L’intégration croissante de l’intelligence artificielle (IA) dans le domaine de la santé soulève une question cruciale : comment garantir la transparence et l’intégrité des données médicales lorsque celles-ci sont influencées par des algorithmes ? Un projet novateur cherche à apporter des réponses concrètes en développant des mécanismes pour identifier et quantifier ce niveau d’influence.
L’objectif principal est de pouvoir distinguer clairement quand une donnée issue d’un dossier médical a été générée ou modifiée par une IA. Il ne s’agit pas d’un simple « oui » ou « non », mais plutôt d’évaluer un spectre d’influence. Ce spectre permet de classifier les données selon plusieurs niveaux :
- Données entièrement générées par l’IA : Les informations ont été créées de A à Z par un algorithme.
- Données recommandées par l’IA : Une IA a proposé des données, qui ont ensuite été validées par un professionnel de santé.
- Données assistées par l’IA : L’IA a soutenu un humain dans la production de données, mais ce dernier en reste l’auteur principal.
Pour adresser ce défi, le projet s’articule autour de deux approches complémentaires : le marquage des données (« data tagging ») et la gestion de la provenance.
Le marquage des données : une première indication
Le marquage des données consiste à attribuer une étiquette simple indiquant le type d’interaction entre l’IA et une donnée spécifique. Cette étiquette n’a pas vocation à détailler les subtilités de chaque interaction, mais plutôt à servir de signal d’alerte pour ceux qui souhaitent savoir si une donnée a été influencée. Elle permet de reconnaître qu’une donnée n’est peut-être pas une création originale et pourrait avoir une utilité différente pour l’entraînement de futurs modèles. De plus, elle signale la présence d’informations plus détaillées dans la provenance des données.

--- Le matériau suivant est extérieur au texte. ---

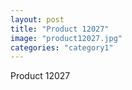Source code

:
 ```yaml
---
layout: post
title: "Product 12027"
image: "product12027.jpg"
categories: "category1"
---
```

Product 12027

La provenance : le détail de l’origine
La provenance va plus loin en permettant de retracer l’historique complet d’une donnée : qui, quelle version, quel modèle d’IA, quelle requête (« prompt »), quelle configuration (« map »), etc. Le projet s’appuie sur la spécification FHIR (Fast Healthcare Interoperability Resources), qui est elle-même dérivée des standards W3C Prov. Cette approche vise à réutiliser des standards d’IA plus généraux, tout en reconnaissant le manque de consensus actuel sur certains aspects, comme la normalisation des « maps » de modèles. L’équipe du projet est confiante que le groupe HL7 (Health Level Seven International) intégrera les normes externes disponibles.
Ce niveau de détail est essentiel pour évaluer la fiabilité d’une information médicale. La provenance permet également de remonter à la source d’une influence de l’IA qui s’avérerait suspecte ou erronée, facilitant ainsi la réévaluation de décisions cliniques potentiellement compromises.

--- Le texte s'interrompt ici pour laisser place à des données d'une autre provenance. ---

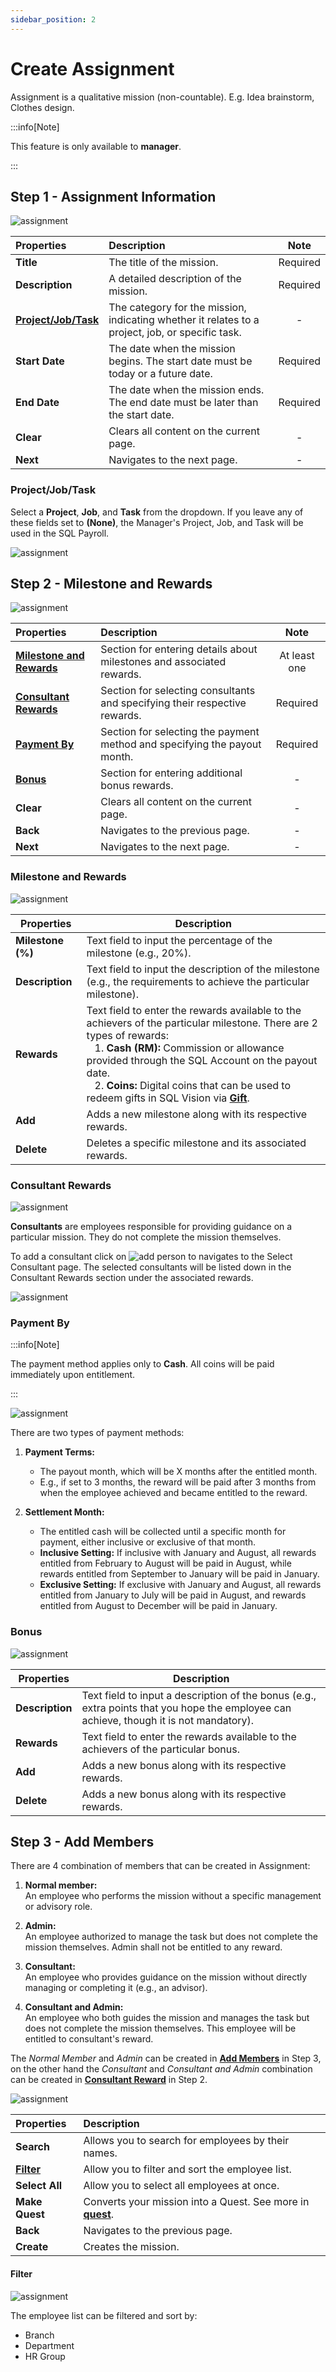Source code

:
 ```yaml
---
sidebar_position: 2
---
```


# Create Assignment

Assignment is a qualitative mission (non-countable). E.g. Idea brainstorm, Clothes design.

:::info[Note]

This feature is only available to **manager**.

:::

## Step 1 - Assignment Information

![assignment](../../../../../../static/img/integration/vision/mi_creation/a-1.png)


| Properties               | Description                                                                        | Note     |
|:-------------------------|:-----------------------------------------------------------------------------------|:--------:|
| **Title**                | The title of the mission.                                                          | Required |
| **Description**          | A detailed description of the mission.                                             | Required |
| **[Project/Job/Task](#projectjobtask)** | The category for the mission, indicating whether it relates to a project, job, or specific task. | - |
| **Start Date**           | The date when the mission begins. The start date must be today or a future date.   | Required |
| **End Date**             | The date when the mission ends. The end date must be later than the start date.    | Required |
| **Clear**                | Clears all content on the current page.                                            | -        |
| **Next**                 | Navigates to the next page.                                                        | -        |

### Project/Job/Task

Select a **Project**, **Job**, and **Task** from the dropdown. If you leave any of these fields set to **(None)**, the Manager's Project, Job, and Task will be used in the SQL Payroll.

![assignment](../../../../../../static/img/integration/vision/mi_creation/a-1.3.png)

## Step 2 - Milestone and Rewards

![assignment](../../../../../../static/img/integration/vision/mi_creation/a-2.png)

| Properties                                          | Description                                                           | Note         |
|:----------------------------------------------------|:----------------------------------------------------------------------|:------------:|
| **[Milestone and Rewards](#milestone-and-rewards)** | Section for entering details about milestones and associated rewards. | At least one |
| **[Consultant Rewards](#consultant-rewards)**| Section for selecting consultants and specifying their respective rewards.| Required     |
| **[Payment By](#payment-by)**                | Section for selecting the payment method and specifying the payout month. | Required     |
| **[Bonus](#bonus)**                          | Section for entering additional bonus rewards.                            | -            |
| **Clear**                                    | Clears all content on the current page.                                   | -            |
| **Back**                                     | Navigates to the previous page.                                           | -            |
| **Next**                                     | Navigates to the next page.                                               | -            |

### Milestone and Rewards

![assignment](../../../../../../static/img/integration/vision/mi_creation/a-2.1.png)


| Properties          | Description                                                           |
|---------------------|-----------------------------------------------------------------------|
| **Milestone (%)**   | Text field to input the percentage of the milestone (e.g., 20%).      |
| **Description**     | Text field to input the description of the milestone (e.g., the requirements to achieve the particular milestone). |
| **Rewards**         | Text field to enter the rewards available to the achievers of the particular milestone. There are 2 types of rewards: <br/> &nbsp;&nbsp; 1. **Cash (RM):** Commission or allowance provided through the SQL Account on the payout date. <br/> &nbsp;&nbsp; 2. **Coins:** Digital coins that can be used to redeem gifts in SQL Vision via [**Gift**](../../../gift/introduction.md). |
| **Add**             | Adds a new milestone along with its respective rewards.               |
| **Delete**          | Deletes a specific milestone and its associated rewards.              |

### Consultant Rewards

![assignment](../../../../../../static/img/integration/vision/mi_creation/a-2.2.png)

**Consultants** are employees responsible for providing guidance on a particular mission. They do not complete the mission themselves.

To add a consultant click on ![add person](../../../../../../static/img/integration/vision/mi_creation/a-2.2-add.png) to navigates to the Select Consultant page. The selected consultants will be listed down in the Consultant Rewards section under the associated rewards.

![assignment](../../../../../../static/img/integration/vision/mi_creation/a-2.2.2.png)

### Payment By

:::info[Note]

The payment method applies only to **Cash**. All coins will be paid immediately upon entitlement.

:::

![assignment](../../../../../../static/img/integration/vision/mi_creation/a-2.3.png)

There are two types of payment methods:

1. **Payment Terms:**
   - The payout month, which will be X months after the entitled month.
   - E.g., if set to 3 months, the reward will be paid after 3 months from when the employee achieved and became entitled to the reward.

2. **Settlement Month:**
   - The entitled cash will be collected until a specific month for payment, either inclusive or exclusive of that month.
   - **Inclusive Setting:** If inclusive with January and August, all rewards entitled from February to August will be paid in August, while rewards entitled from September to January will be paid in January.
   - **Exclusive Setting:** If exclusive with January and August, all rewards entitled from January to July will be paid in August, and rewards entitled from August to December will be paid in January.

### Bonus

![assignment](../../../../../../static/img/integration/vision/mi_creation/a-2.4.png)

| Properties    | Description                                                                         |
|---------------|-------------------------------------------------------------------------------------|
| **Description** | Text field to input a description of the bonus (e.g., extra points that you hope the employee can achieve, though it is not mandatory). |
| **Rewards**   | Text field to enter the rewards available to the achievers of the particular bonus. |
| **Add**       | Adds a new bonus along with its respective rewards.                                 |
| **Delete**    | Adds a new bonus along with its respective rewards.                                 |


## Step 3 - Add Members

There are 4 combination of members that can be created in Assignment:

1. **Normal member:**  
  An employee who performs the mission without a specific management or advisory role.

2. **Admin:**  
  An employee authorized to manage the task but does not complete the mission themselves. Admin shall not be entitled to any reward.

3. **Consultant:**  
  An employee who provides guidance on the mission without directly managing or completing it (e.g., an advisor).

4. **Consultant and Admin:**  
  An employee who both guides the mission and manages the task but does not complete the mission themselves. This employee will be entitled to consultant's reward.

The *Normal Member* and *Admin* can be created in **[Add Members](#step-3---add-members)** in Step 3, on the other hand the *Consultant* and *Consultant and Admin* combination can be created in **[Consultant Reward](#consultant-rewards)** in Step 2.

![assignment](../../../../../../static/img/integration/vision/mi_creation/a-3.png)

| Properties                  | Description                                                              | 
|:----------------------------|:-------------------------------------------------------------------------|
| **Search**              | Allows you to search for employees by their names.                       | 
| **[Filter](#filter)**| Allow you to filter and sort the employee list.                          | 
| **Select All**          | Allow you to select all employees at once.                               |
| **Make Quest**          | Converts your mission into a Quest. See more in [**quest**](quest).      |
| **Back**                | Navigates to the previous page.                                          |
| **Create**              | Creates the mission.                                                     |

#### Filter

![assignment](../../../../../../static/img/integration/vision/mi_creation/a-3.2.png)

The employee list can be filtered and sort by:

- Branch
- Department
- HR Group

Une granularité au niveau de l’élément
Une caractéristique importante de ces deux approches est leur capacité à opérer au niveau de l’élément individuel, et pas seulement au niveau de la ressource globale. Si pour certaines données, l’ensemble de la ressource suffit à être marqué ou référencé, pour des flux de travail plus complexes comme un plan de soins (« Careplan »), une partie seulement des données peut être influencée par l’IA, tandis que le reste ne l’est pas. Le marquage et la provenance sont donc conçus pour gérer cette granularité fine.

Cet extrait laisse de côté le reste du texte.